Wir kommen wieder und schauen, ob ihr aufgeräumt habt.
Im besseren Fall trifft die Polizei jemanden an, zum Beispiel eine Gruppe Jugendlicher, die noch am Feiern ist. «Dann nehmen wir eine Person, meistens die älteste, in die Pflicht», sagt Lüschers Kollegin, Claudia Bütler. «Wir nehmen ihre Personalien auf und sagen, wir kommen wieder und schauen, ob ihr aufgeräumt habt».
Rare Bussen
Lüscher und Bütler gehen regelmässig auf Jugend-Patrouille im aargauischen Limmattal. Die Littering-Busse von 300 Franken, die es seit letztem Jahr gibt, haben beide noch nie ausgestellt. Polizist Lüscher lässt auch durchblicken, dass er 300 Franken eine hohe Summe findet. «Gerade für einen jungen Menschen, einen 15-jährigen, der vielleicht nicht einmal Sackgeld hat». Er kann sich vorstellen, dass mancher Kollege, manche Kollegin Hemmungen hat, zum Bussenzettel zu greifen.
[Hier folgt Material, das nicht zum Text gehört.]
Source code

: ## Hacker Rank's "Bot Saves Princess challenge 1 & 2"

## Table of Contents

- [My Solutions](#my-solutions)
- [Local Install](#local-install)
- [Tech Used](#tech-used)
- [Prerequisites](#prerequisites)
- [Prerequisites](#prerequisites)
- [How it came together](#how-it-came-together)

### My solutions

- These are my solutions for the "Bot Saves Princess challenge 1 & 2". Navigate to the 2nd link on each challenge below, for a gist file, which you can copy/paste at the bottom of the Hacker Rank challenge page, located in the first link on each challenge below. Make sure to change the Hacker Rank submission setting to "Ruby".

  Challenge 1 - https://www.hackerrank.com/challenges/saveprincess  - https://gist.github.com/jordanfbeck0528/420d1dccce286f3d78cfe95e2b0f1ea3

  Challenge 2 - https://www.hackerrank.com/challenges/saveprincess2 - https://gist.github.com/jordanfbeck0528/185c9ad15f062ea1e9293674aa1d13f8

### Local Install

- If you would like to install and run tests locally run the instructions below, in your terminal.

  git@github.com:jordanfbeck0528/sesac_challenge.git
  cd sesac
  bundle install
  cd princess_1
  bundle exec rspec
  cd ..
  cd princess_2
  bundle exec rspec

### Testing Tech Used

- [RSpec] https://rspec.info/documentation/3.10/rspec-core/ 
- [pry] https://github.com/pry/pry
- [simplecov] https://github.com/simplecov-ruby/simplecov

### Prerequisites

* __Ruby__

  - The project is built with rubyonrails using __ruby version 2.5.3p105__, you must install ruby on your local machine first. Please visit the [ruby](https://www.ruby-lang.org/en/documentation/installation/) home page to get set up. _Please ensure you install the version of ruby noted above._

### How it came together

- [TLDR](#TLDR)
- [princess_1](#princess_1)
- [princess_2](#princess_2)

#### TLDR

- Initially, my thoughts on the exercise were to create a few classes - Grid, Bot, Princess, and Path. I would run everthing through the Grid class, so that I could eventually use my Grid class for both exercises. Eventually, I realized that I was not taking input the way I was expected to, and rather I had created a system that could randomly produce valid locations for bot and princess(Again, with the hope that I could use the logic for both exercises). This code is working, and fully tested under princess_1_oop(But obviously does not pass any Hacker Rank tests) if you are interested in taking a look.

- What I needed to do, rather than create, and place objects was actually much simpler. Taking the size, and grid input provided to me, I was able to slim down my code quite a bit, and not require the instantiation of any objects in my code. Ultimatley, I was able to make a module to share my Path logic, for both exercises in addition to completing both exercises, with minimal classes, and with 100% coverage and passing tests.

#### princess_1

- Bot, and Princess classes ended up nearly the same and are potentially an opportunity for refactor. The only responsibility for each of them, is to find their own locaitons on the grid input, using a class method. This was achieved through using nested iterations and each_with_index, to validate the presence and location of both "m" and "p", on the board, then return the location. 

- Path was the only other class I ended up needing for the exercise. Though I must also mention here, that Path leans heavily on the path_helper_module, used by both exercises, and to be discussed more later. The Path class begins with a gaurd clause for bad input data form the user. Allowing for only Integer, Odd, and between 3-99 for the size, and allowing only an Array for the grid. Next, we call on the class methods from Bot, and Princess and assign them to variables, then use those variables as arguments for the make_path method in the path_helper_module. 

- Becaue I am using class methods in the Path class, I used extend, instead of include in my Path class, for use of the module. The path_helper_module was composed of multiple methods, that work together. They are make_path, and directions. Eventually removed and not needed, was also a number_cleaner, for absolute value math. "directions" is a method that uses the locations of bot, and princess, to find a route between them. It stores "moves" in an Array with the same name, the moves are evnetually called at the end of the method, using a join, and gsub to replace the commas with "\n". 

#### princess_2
Tatsache ist, dass im ersten Jahr nur gut 100 Littering-Bussen ausgestellt wurden im ganzen Kanton. Wenig, findet auch der Aargauer Regierungsrat und mutmasst ebenfalls, dass die Polizistinnen und Polizisten Hemmungen hätten. Die Aargauer Regierung wollte die Littering-Busse darum wieder auf 100 Franken senken. Doch nach Anhörung der Gemeinden hat die Regierung den Vorschlag wieder zurückgezogen – die Littering-Busse bleibt bei 300 Franken.
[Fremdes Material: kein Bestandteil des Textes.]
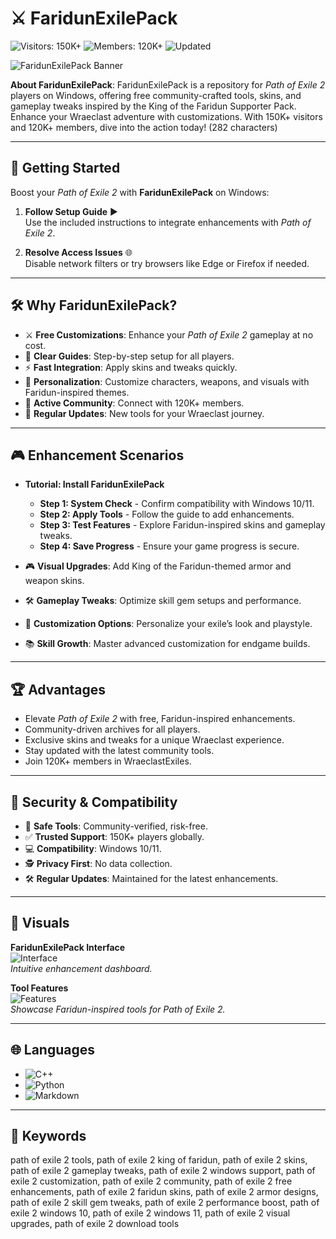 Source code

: # ⚔️ FaridunExilePack

![Visitors: 150K+](https://img.shields.io/badge/Visitors-150K+-e74c3c) ![Members: 120K+](https://img.shields.io/badge/Members-120K+-6c5ce7) ![Updated](https://img.shields.io/badge/Updated-blue)

![FaridunExilePack Banner](https://i.ytimg.com/vi/4bdfC7XNS4s/hq720.jpg?sqp=-oaymwEhCK4FEIIDSFryq4qpAxMIARUAAAAAGAElAADIQj0AgKJD&rs=AOn4CLBKyxTm0ltsLqGFhCdTZIeyG-x0mA)

**About FaridunExilePack**: FaridunExilePack is a repository for *Path of Exile 2* players on Windows, offering free community-crafted tools, skins, and gameplay tweaks inspired by the King of the Faridun Supporter Pack. Enhance your Wraeclast adventure with customizations. With 150K+ visitors and 120K+ members, dive into the action today! (282 characters)

 

---

## 🚀 Getting Started

Boost your *Path of Exile 2* with **FaridunExilePack** on Windows:

1. **Follow Setup Guide** ▶️  
   Use the included instructions to integrate enhancements with *Path of Exile 2*.

2. **Resolve Access Issues** 🌐  
   Disable network filters or try browsers like Edge or Firefox if needed.

 
---

## 🛠 Why FaridunExilePack?

- ⚔️ **Free Customizations**: Enhance your *Path of Exile 2* gameplay at no cost.  
- 📜 **Clear Guides**: Step-by-step setup for all players.  
- ⚡ **Fast Integration**: Apply skins and tweaks quickly.  
- 🎨 **Personalization**: Customize characters, weapons, and visuals with Faridun-inspired themes.  
- 🤝 **Active Community**: Connect with 120K+ members.  
- 📅 **Regular Updates**: New tools for your Wraeclast journey.

---

## 🎮 Enhancement Scenarios

- **Tutorial: Install FaridunExilePack**  
  - **Step 1: System Check** - Confirm compatibility with Windows 10/11.  
  - **Step 2: Apply Tools** - Follow the guide to add enhancements.  
  - **Step 3: Test Features** - Explore Faridun-inspired skins and gameplay tweaks.  
  - **Step 4: Save Progress** - Ensure your game progress is secure.  

- 🎮 **Visual Upgrades**: Add King of the Faridun-themed armor and weapon skins.  
- 🛠 **Gameplay Tweaks**: Optimize skill gem setups and performance.  
- 🎨 **Customization Options**: Personalize your exile’s look and playstyle.  
- 📚 **Skill Growth**: Master advanced customization for endgame builds.

---

## 🏆 Advantages

- Elevate *Path of Exile 2* with free, Faridun-inspired enhancements.  
- Community-driven archives for all players.  
- Exclusive skins and tweaks for a unique Wraeclast experience.  
- Stay updated with the latest community tools.  
- Join 120K+ members in WraeclastExiles.

---

## 🔐 Security & Compatibility

- 🔐 **Safe Tools**: Community-verified, risk-free.  
- ✅ **Trusted Support**: 150K+ players globally.  
- 💻 **Compatibility**: Windows 10/11.  
- 🕵 **Privacy First**: No data collection.  
- 🛠 **Regular Updates**: Maintained for the latest enhancements.

---

## 📸 Visuals

**FaridunExilePack Interface**  
![Interface](https://cdn2.unrealengine.com/path-of-exile-2-7-tips-to-help-you-survive-your-return-to-wraeclast-loot-3840x2160-e26ded4ddc00.jpg)  
*Intuitive enhancement dashboard.*

**Tool Features**  
![Features](https://mmonster.co/media/79/f4/dd/1728761049/path-of-exile-2-skill-gem-system.webp)  
*Showcase Faridun-inspired tools for Path of Exile 2.*

---

## 🌐 Languages

- ![C++](https://img.shields.io/badge/C%2B%2B-40.0%25-blue)  
- ![Python](https://img.shields.io/badge/Python-35.0%25-blue)  
- ![Markdown](https://img.shields.io/badge/Markdown-25.0%25-green)

---

## 🔑 Keywords

path of exile 2 tools, path of exile 2 king of faridun, path of exile 2 skins, path of exile 2 gameplay tweaks, path of exile 2 windows support, path of exile 2 customization, path of exile 2 community, path of exile 2 free enhancements, path of exile 2 faridun skins, path of exile 2 armor designs, path of exile 2 skill gem tweaks, path of exile 2 performance boost, path of exile 2 windows 10, path of exile 2 windows 11, path of exile 2 visual upgrades, path of exile 2 download tools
Flickenteppich bei Littering-Bussen
300 Franken ist tatsächlich viel – in doppelter Hinsicht. Einerseits verglichen mit anderen Vergehen: Wer zum Beispiel mit einem Auto ein Rotlicht überfährt wird «nur» mit 250 Franken gebüsst, gefährdet aber unter Umständen Menschenleben.
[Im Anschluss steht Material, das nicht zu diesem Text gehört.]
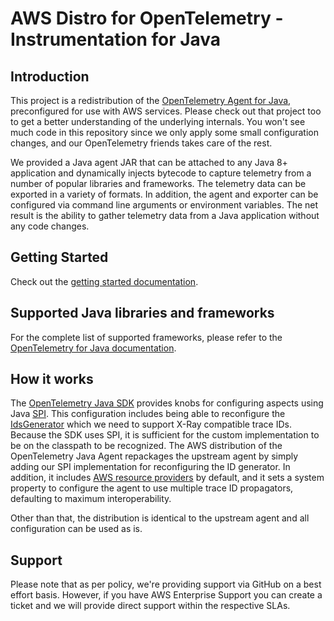 # AWS Distro for OpenTelemetry - Instrumentation for Java

## Introduction

This project is a redistribution of the [OpenTelemetry Agent for Java](https://github.com/open-telemetry/opentelemetry-java-instrumentation),
preconfigured for use with AWS services. Please check out that project too to get a better
understanding of the underlying internals. You won't see much code in this repository since we only
apply some small configuration changes, and our OpenTelemetry friends takes care of the rest.

We provided a Java agent JAR that can be attached to any Java 8+ application and dynamically injects 
bytecode to capture telemetry from a number of popular libraries and frameworks. The telemetry data 
can be exported in a variety of formats. In addition, the agent and exporter can be configured via 
command line arguments or environment variables. The net result is the ability to gather telemetry
data from a Java application without any code changes.

## Getting Started

Check out the [getting started documentation](https://aws-otel.github.io/docs/getting-started/java-sdk/trace-auto-instr).

## Supported Java libraries and frameworks

For the complete list of supported frameworks, please refer to the [OpenTelemetry for Java documentation](https://github.com/open-telemetry/opentelemetry-java-instrumentation/blob/master/README.md#supported-java-libraries-and-frameworks).

## How it works

The [OpenTelemetry Java SDK](https://github.com/open-telemetry/opentelemetry-java) provides knobs
for configuring aspects using Java [SPI](https://docs.oracle.com/javase/tutorial/sound/SPI-intro.html).
This configuration includes being able to reconfigure the [IdsGenerator](https://github.com/open-telemetry/opentelemetry-java-contrib/blob/ed5c91ea2ea0cfd36b77c1f871c540ceba1c057b/aws-xray/src/main/java/io/opentelemetry/contrib/awsxray/AwsXrayIdGenerator.java)
which we need to support X-Ray compatible trace IDs. Because the SDK uses SPI, it is sufficient for
the custom implementation to be on the classpath to be recognized. The AWS distribution of the
OpenTelemetry Java Agent repackages the upstream agent by simply adding our SPI implementation for
reconfiguring the ID generator. In addition, it includes [AWS resource providers](https://github.com/open-telemetry/opentelemetry-java/tree/main/sdk-extensions/aws/src/main/java/io/opentelemetry/sdk/extension/aws/resource) 
by default, and it sets a system property to configure the agent to use multiple trace ID propagators, 
defaulting to maximum interoperability.

Other than that, the distribution is identical to the upstream agent and all configuration can be
used as is.

## Support

Please note that as per policy, we're providing support via GitHub on a best effort basis. However, if you have AWS Enterprise Support you can create a ticket and we will provide direct support within the respective SLAs.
Andererseits sind die 300 Franken im Aargau fürs Littering auch im schweizerischen Vergleich sehr hoch. Das andere Extrem ist der Kanton Appenzell Ausserrhoden, der gar keine Littering-Busse kennt. Dazwischen liegen viele Kantone mit Bussandrohungen zwischen 40 und 80 Franken. 80 Franken Busse gibt es auch in den beiden grössten Deutschschweizer Städten Basel und Zürich. Strenger wiederum ist die zweitgrösste Westschweizer Stadt, Lausanne, mit 150 Franken.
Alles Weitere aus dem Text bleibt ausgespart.